Robertson apologized Monday after he was inadvertently caught by a live mic cursing out some of his constituents.
In a clip uploaded to YouTube earlier Monday, Robertson can be heard criticizing members of the West End Neighbours, a group opposed to a controversial rental housing program.
"Who are all these fucking... who are these hacks, man?" Robertson asked two city councillors last week, unaware that a still-live microphone was picking up his every word.
An exasperated Robertson then said the city just wanted to set up an advisory board, "for fuck's sake."
Randy Helten, a spokesman for West End Neighbours, said one of the group members was listening to the meeting's online feed when the mayor's comments suddenly streamed out of the airwaves. The group uploaded the clip to YouTube.
Helten, one of several local residents to address the mayor and council on July 8, was stunned. "I first of all (was) shocked that the mayor would be speaking that way, using those words," he said in an interview.
"Secondly, I was very disappointed. It showed that even though we spent our whole day there at city hall, trying to speak about some very serious issues, they were totally writing us off and ignoring us."
Robertson conceded he was out of line and apologized in a statement. The mayor did not make himself available for an interview.
"(The comments) were inappropriate and disrespectful," Robertson wrote in the email sent out by his assistant.
Though he said there was no excuse for how he behaved Robertson offered one, stating: "I was frustrated after a long, contentious council meeting."
Robertson joins the likes of former British prime minister Gordon Brown and two-term U.S. president George W. Bush, whose loose lips also landed them in controversy.
Brown was on the campaign trail in April when he forgot he was wearing a microphone as he left a campaign stop and called a woman he'd been speaking with "bigoted." The Labour leader apologized soon after.

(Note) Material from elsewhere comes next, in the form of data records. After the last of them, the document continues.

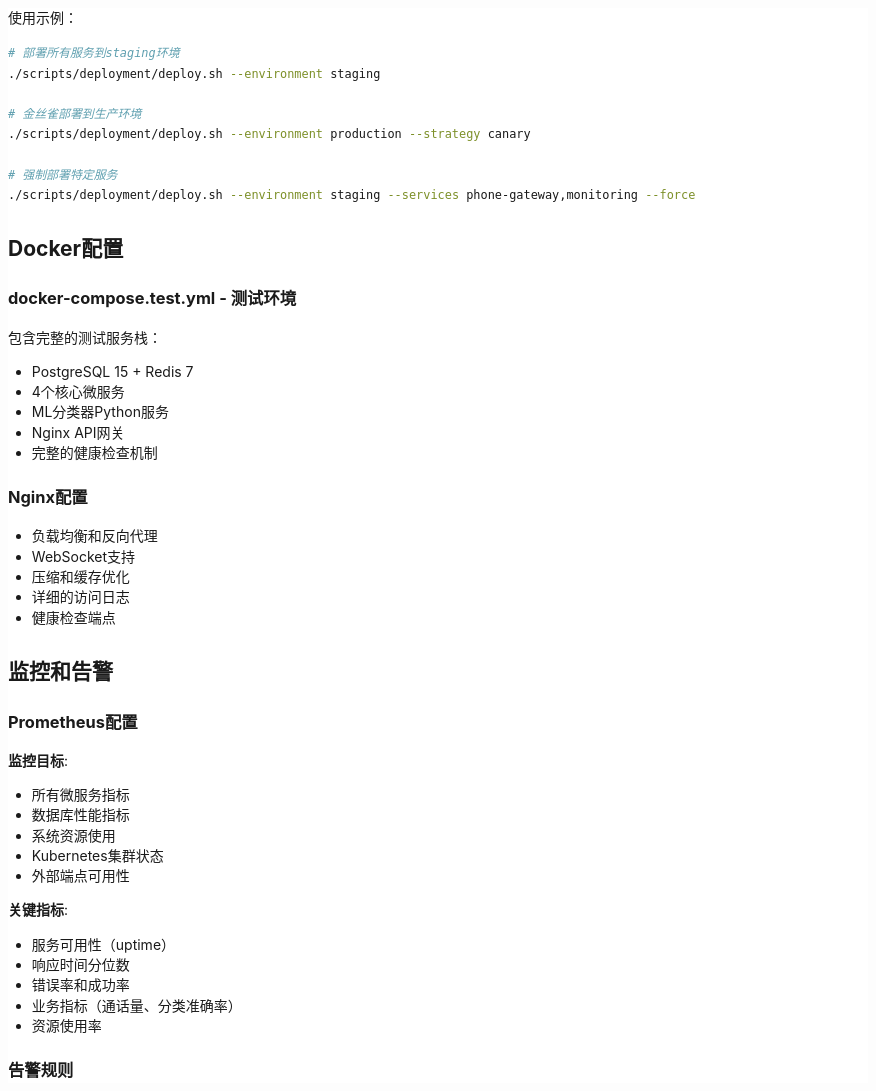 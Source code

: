 使用示例：
```bash
# 部署所有服务到staging环境
./scripts/deployment/deploy.sh --environment staging

# 金丝雀部署到生产环境
./scripts/deployment/deploy.sh --environment production --strategy canary

# 强制部署特定服务
./scripts/deployment/deploy.sh --environment staging --services phone-gateway,monitoring --force
```

## Docker配置

### docker-compose.test.yml - 测试环境

包含完整的测试服务栈：
- PostgreSQL 15 + Redis 7
- 4个核心微服务
- ML分类器Python服务
- Nginx API网关
- 完整的健康检查机制

### Nginx配置

- 负载均衡和反向代理
- WebSocket支持
- 压缩和缓存优化
- 详细的访问日志
- 健康检查端点

## 监控和告警

### Prometheus配置

**监控目标**:
- 所有微服务指标
- 数据库性能指标
- 系统资源使用
- Kubernetes集群状态
- 外部端点可用性

**关键指标**:
- 服务可用性（uptime）
- 响应时间分位数
- 错误率和成功率
- 业务指标（通话量、分类准确率）
- 资源使用率

### 告警规则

At the G8 summit in Russia in 2006, Bush told former British prime minister Tony Blair that the United Nations needed to step up pressure on Hezbollah — not realizing a nearby microphone was on as he peppered his statement with an expletive.
Helten said he just hopes there are some changes to the decision-making system at city hall. West End Neighbours opposes the Short Term Incentives for Rental Housing Program (STIR) that city council introduced in 2009, which offers developers incentives and relaxes bylaws to build new rental apartments within Vancouver's West End neighbourhood.
The group has a petition signed by 7,000 area residents.
At last week's meeting, Helten had hoped to stop appointments to the program advisory committee but council passed the motion.